Why Do We Always Vote For The Same Candidate Even If He Proves To Be An Idiot?

I want to ask you a question: how can you tell if a given person is loving, or selfish, or violent, or any other label you can think of?

For purely operational reasons, I cannot hear your answer, but I can imagine it: Surely you would tell me that to know if the person in question possesses those qualities, I should first be able to observe how he or she behaves. And this does not surprise me. We judge others, and eventually apply labels to them, observing how they conduct themselves in their daily lives.

What does turn out to be a rather curious fact is that many times we use the same methodology to judge ourselves themselves. We know if we are affectionate by mentally reviewing the gestures of affection that we usually have with our partner, or our children, for example.

Usually the dynamics follow that order, even if we are not aware of it: First we look at how we behave and then we apply a label to ourselves, or we join a certain category, whether brave, funny, optimistic or sensitive. This is the first question that I want to establish in order to answer the question that shapes the title of this article.

Coherence as a value

And speaking of human qualities, the second question to take into account is the need for congruence that we experience most human beings.

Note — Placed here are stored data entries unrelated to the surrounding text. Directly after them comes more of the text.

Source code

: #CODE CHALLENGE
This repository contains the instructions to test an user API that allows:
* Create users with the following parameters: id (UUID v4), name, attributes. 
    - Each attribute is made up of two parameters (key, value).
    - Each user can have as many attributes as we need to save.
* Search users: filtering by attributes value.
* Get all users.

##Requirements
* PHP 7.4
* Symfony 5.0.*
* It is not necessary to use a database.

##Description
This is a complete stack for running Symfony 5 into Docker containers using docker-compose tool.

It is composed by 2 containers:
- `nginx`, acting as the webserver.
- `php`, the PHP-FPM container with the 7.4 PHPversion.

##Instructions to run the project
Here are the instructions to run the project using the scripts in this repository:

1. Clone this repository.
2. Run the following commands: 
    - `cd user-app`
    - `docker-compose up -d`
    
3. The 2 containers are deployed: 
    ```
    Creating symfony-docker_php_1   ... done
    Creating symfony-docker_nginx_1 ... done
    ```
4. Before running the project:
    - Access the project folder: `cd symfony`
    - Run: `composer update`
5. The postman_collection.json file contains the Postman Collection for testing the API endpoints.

Coherence, defined as a certain harmony between what a person says and does, is a highly valued virtue in all cultures. Otherwise, inconsistency results in erratic behavior, inconsistent or unpredictable. And the truth is that no one likes people who fail to conform to a line of conduct.

You may be interested:  The 6 Types of Emotional Dependence: What Are They?

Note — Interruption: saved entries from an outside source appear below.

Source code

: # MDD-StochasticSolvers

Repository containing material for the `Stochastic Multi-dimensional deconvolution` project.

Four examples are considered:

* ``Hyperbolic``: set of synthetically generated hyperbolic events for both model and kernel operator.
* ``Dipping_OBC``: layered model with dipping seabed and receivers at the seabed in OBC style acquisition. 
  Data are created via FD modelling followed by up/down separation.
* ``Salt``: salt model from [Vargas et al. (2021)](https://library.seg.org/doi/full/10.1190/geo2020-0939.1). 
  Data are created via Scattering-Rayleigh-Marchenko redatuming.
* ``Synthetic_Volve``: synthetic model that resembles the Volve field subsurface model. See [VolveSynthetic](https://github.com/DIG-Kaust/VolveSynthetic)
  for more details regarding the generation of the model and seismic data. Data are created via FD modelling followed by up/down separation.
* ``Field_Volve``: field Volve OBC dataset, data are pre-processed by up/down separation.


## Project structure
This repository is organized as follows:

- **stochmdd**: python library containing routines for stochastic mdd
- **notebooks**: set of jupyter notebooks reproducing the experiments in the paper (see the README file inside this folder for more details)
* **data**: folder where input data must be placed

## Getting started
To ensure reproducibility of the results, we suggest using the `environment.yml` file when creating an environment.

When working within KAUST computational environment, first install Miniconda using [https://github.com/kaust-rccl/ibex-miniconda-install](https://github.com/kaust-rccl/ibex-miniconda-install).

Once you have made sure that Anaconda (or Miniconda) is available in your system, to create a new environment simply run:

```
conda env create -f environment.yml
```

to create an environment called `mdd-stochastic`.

It is normal for those people who constantly change their minds, or are easily influenced, to be branded as lazy, weak-willed, or simply stupid. So, Consistency is a highly valued personality characteristic When we form an image about ourselves, we strive to be consistent with that image.

At all times, our own behavior tells us a lot about ourselves, even during election time. When we vote for the candidate So-and-so, at the same time we build an entire scaffolding that begins to function as support and facilitator who will help us vote again in the next elections In that sense, if we already decided for So-and-so the first time, it is coherent for us to continue along the same line of action and vote again for So-and-so the second time.

Electoral biases and persistence

The phenomenon becomes even more powerful if when we choose our candidate the first time, we proclaim it out loud and let everyone know. When we openly communicate our support for So-and-So in a kind of amateur partisan militancy, the need to be coherent under the attentive gaze of others is imposed on us with even greater force.

At this point, when it comes time to vote again, we not only suffer internal pressure to be consistent with our previous decision, we also suffer external pressure from those who know us.

But the topic does not end there, but has some even more surprising edges: It has been experimentally shown that when a person has formed an opinion on any topic, show him concrete evidence that shows that the truth is on the opposite side of the street. , it does not serve to persuade him the vast majority of the time ; Worse still, any solid evidence that indicates that this or that person could be wrong, contrary to what common sense says, helps that person cling even more to his or her belief.

You may be interested:  Do Gender Stereotypes Harm Men?

This curious psychological phenomenon is known as “persistence.” and it is theorized that once someone has invested time and effort to convince themselves of something, they vehemently stick to that idea in the face of any hint of doubt or external threat. Know that dismantling a belief entrenched in the mind is extremely painful for the brain.

Why do we always vote for the same candidate?

It doesn’t matter much about the brutal economic or educational blunders that the ineffective politician on duty may be making; to those who voted for them, They have no choice but to continue defending it at all costs putting patches here and there, and constructing all kinds of rationalizations and fallacious justifications that help sustain the precarious cognitive scaffolding that is now shaky.

To accept that this time, instead of voting for So-and-so, it would be better to vote for Mengano, is to also accept that they were wrong from the beginning, and if they do so, they will also implicitly be accepting their own stupidity, and throwing away all the personal resources put in. game up to that point.

Most likely for that reason, despite everything, politicians who only focus on their own benefit totally detached from the needs of the majority of the people, continue to make good choices once they have come to power.

The need for internal consistency of those who originally voted for them can be very powerful. And the psychic cost of retracting is too high.